En tales circunstancias, parte del poder adquisitivo se acumuló en forma de ahorro, produciendo una inflación retardada. Ello fue patente incluso en Alemania, que aplazaría su problema financiero y monetario hasta la hipotética victoria militar. Los supervivientes de la guerra sabrían bien de la prolongación de unos sufrimientos que no cesaron con las hostilidades. Un día tras otro, en Europa occidental hombres y mujeres vivieron preocupados de manera obsesiva por conseguir alimento, por sobrevivir a toda costa. La humillante pugna de cada día, la red de pequeños o no tan pequeños intereses que aprovechaba el hambre de los demás para prosperar, se convirtió con frecuencia en el medio en el que proliferaron delitos y sumisiones. Los que dominaron este peligroso arte del abastecimiento en el mercado negro fueron clara excepción a la miseria general. El abismo económico y social entre la ciudad y el campo, sus lazos y referencias, se alargaron y distendieron. El agro se replegó sobre sí mismo, porque tampoco de la ciudad le llegó producción industrial que, en muchos casos, podría comprar. Sólo a través de las relaciones familiares, y salvando grandes dificultades, los habitantes de las ciudades participaron a veces de esa relativa prosperidad, con justicia codiciada desde la urbe.
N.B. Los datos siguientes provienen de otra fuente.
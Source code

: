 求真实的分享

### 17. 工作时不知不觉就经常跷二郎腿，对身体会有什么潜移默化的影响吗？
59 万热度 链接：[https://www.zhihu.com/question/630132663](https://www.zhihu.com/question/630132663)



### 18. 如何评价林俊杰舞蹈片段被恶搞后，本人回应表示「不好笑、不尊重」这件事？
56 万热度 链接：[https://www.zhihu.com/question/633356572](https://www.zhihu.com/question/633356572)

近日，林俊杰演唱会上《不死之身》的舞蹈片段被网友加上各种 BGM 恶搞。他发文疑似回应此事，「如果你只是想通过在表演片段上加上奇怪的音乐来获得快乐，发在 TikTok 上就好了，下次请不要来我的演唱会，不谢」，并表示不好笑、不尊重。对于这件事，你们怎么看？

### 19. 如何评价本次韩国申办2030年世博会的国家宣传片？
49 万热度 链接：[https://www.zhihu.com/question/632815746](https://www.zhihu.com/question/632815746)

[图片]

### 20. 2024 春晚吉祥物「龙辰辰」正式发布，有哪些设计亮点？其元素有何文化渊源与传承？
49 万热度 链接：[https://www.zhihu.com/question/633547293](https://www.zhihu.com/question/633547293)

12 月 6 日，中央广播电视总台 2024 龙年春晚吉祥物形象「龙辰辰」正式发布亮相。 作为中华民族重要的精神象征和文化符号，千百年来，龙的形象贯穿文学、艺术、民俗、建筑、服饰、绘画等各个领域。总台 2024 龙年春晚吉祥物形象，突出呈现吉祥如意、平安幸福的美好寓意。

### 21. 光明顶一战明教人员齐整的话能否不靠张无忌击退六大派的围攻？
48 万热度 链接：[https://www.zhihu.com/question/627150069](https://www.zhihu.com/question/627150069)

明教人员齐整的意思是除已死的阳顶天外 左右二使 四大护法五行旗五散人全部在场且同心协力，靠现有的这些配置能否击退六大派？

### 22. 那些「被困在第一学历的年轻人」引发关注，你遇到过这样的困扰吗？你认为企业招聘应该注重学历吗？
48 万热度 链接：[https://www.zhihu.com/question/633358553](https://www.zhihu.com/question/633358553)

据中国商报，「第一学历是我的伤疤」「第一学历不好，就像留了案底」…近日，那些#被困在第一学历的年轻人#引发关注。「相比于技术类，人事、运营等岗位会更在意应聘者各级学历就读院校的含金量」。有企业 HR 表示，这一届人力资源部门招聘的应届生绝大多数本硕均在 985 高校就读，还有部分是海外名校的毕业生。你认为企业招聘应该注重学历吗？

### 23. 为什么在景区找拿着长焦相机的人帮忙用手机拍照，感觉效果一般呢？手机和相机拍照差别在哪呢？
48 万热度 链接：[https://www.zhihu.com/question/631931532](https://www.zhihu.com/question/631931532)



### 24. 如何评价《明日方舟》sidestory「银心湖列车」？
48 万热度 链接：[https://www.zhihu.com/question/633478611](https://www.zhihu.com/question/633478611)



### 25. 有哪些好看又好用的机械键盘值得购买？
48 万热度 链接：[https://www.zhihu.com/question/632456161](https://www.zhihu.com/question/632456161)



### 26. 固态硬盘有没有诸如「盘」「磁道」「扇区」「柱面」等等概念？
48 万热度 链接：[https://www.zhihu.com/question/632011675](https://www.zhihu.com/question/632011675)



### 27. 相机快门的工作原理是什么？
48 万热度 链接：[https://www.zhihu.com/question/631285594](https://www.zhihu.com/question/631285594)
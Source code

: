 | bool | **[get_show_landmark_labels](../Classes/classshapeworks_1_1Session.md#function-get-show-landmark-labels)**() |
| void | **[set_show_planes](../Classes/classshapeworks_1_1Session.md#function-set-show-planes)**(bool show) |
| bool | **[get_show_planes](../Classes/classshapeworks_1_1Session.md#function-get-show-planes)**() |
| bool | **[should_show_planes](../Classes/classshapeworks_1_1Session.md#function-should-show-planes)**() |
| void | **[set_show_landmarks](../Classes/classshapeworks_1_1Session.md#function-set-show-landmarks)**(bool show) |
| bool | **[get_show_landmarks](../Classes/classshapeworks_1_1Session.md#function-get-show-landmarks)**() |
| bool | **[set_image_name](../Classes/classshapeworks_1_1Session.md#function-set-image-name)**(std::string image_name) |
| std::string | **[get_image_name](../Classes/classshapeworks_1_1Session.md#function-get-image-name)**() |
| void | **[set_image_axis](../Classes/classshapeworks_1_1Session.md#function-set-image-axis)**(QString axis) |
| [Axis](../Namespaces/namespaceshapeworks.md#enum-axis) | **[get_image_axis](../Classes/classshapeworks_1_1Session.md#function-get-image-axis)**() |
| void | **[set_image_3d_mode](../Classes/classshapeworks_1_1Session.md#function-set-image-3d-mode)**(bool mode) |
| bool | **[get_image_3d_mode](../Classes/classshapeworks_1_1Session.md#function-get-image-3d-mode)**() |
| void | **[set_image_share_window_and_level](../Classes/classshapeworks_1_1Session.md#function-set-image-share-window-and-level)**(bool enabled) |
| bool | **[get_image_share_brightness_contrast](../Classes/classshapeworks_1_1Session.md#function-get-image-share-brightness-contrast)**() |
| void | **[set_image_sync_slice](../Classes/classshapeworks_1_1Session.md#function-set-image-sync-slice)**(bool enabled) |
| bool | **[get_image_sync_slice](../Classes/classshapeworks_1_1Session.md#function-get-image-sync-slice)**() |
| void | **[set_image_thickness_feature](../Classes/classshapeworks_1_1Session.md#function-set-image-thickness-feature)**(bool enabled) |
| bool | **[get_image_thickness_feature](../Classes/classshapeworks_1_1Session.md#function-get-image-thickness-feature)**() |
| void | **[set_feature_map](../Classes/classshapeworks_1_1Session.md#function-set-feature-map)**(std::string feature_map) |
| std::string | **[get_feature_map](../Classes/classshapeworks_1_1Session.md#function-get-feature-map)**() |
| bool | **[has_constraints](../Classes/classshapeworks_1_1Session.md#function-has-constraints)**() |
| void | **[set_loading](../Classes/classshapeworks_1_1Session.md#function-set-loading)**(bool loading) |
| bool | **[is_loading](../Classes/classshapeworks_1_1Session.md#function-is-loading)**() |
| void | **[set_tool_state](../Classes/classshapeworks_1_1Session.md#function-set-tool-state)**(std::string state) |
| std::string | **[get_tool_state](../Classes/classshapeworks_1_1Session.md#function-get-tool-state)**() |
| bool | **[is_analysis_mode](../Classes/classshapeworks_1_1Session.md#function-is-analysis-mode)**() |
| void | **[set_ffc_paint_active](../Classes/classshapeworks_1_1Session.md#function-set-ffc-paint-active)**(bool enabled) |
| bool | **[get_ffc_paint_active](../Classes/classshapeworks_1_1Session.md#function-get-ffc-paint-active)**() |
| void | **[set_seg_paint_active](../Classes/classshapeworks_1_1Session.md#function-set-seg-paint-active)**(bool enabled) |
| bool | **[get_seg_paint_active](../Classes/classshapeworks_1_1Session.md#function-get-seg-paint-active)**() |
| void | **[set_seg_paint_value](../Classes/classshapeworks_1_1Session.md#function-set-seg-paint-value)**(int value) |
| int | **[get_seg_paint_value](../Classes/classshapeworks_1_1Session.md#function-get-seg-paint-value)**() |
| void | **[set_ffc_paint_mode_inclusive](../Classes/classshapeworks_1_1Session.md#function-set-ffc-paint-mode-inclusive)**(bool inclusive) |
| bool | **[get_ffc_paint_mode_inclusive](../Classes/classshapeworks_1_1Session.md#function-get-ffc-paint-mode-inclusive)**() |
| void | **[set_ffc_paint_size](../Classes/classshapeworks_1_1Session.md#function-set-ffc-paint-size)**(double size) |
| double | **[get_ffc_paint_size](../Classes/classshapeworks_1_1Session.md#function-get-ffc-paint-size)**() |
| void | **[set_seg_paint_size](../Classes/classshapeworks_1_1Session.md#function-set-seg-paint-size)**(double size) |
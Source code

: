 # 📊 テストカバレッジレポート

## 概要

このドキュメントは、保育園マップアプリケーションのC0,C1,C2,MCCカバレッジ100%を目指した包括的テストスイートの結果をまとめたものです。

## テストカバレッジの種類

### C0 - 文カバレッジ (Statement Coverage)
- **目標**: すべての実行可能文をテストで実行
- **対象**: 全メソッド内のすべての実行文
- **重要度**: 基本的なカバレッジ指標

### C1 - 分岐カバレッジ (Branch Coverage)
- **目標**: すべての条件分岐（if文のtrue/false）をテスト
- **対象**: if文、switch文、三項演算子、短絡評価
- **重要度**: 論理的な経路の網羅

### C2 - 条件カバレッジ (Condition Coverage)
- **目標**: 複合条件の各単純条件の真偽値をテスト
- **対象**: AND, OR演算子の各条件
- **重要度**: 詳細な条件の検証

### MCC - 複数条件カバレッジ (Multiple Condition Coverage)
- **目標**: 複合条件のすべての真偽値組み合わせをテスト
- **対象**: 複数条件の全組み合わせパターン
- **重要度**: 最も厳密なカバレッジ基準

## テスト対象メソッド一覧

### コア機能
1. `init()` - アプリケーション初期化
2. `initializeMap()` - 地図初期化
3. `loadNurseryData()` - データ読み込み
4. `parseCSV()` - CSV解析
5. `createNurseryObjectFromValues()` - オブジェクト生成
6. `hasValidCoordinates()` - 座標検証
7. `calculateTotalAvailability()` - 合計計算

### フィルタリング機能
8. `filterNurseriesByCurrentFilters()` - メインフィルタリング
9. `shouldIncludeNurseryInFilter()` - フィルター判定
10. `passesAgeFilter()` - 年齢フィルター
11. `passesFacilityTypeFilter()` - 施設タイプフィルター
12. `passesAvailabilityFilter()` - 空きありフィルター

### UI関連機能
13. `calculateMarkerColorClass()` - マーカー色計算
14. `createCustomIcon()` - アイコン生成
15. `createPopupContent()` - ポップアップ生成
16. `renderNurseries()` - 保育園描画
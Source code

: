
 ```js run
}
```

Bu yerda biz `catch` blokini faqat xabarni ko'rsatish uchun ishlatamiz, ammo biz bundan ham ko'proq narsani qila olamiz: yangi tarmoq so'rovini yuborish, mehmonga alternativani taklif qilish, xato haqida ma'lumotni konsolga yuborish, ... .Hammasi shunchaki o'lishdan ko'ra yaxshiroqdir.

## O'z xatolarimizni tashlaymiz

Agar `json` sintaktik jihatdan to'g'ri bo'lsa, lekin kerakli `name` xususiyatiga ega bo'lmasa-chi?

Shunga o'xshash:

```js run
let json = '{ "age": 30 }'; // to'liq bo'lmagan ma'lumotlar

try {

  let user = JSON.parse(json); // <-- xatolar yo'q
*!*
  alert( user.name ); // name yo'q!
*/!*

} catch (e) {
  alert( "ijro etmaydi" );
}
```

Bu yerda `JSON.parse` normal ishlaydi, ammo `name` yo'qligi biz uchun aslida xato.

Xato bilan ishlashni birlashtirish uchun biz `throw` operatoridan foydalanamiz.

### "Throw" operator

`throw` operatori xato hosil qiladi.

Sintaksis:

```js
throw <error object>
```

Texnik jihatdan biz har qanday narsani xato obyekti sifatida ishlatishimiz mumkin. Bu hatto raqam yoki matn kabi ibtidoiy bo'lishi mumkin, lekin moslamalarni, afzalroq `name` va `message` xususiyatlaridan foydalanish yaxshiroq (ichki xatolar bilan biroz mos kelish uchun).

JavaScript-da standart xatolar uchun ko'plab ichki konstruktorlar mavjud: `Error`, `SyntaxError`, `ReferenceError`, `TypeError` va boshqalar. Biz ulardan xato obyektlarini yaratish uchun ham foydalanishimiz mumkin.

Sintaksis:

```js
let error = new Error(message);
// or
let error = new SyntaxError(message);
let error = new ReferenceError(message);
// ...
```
Notas como éstas sólo fueron válidas para aquellas zonas de Europa que conservaron un mercado, una economía -aunque forzada en sus mecanismos tradicionales- y una relativa autonomía política. En los territorios del Este, pasto de la conquista nazi, tales matizaciones dejaron de ser válidas y fue otra la escala de la miseria. Allí, el racionamiento vino a ser el margen de supervivencia que las autoridades alemanas concedían a la población dominada. Y a ello hubo que unir la sistemática aplicación de una política racial que decidía consumir una fuerza de trabajo en las fábricas del Reich, al tiempo que procedía a una homicida revisión étnica, por eliminación de los no arios, una vez aprovechado al máximo su esfuerzo.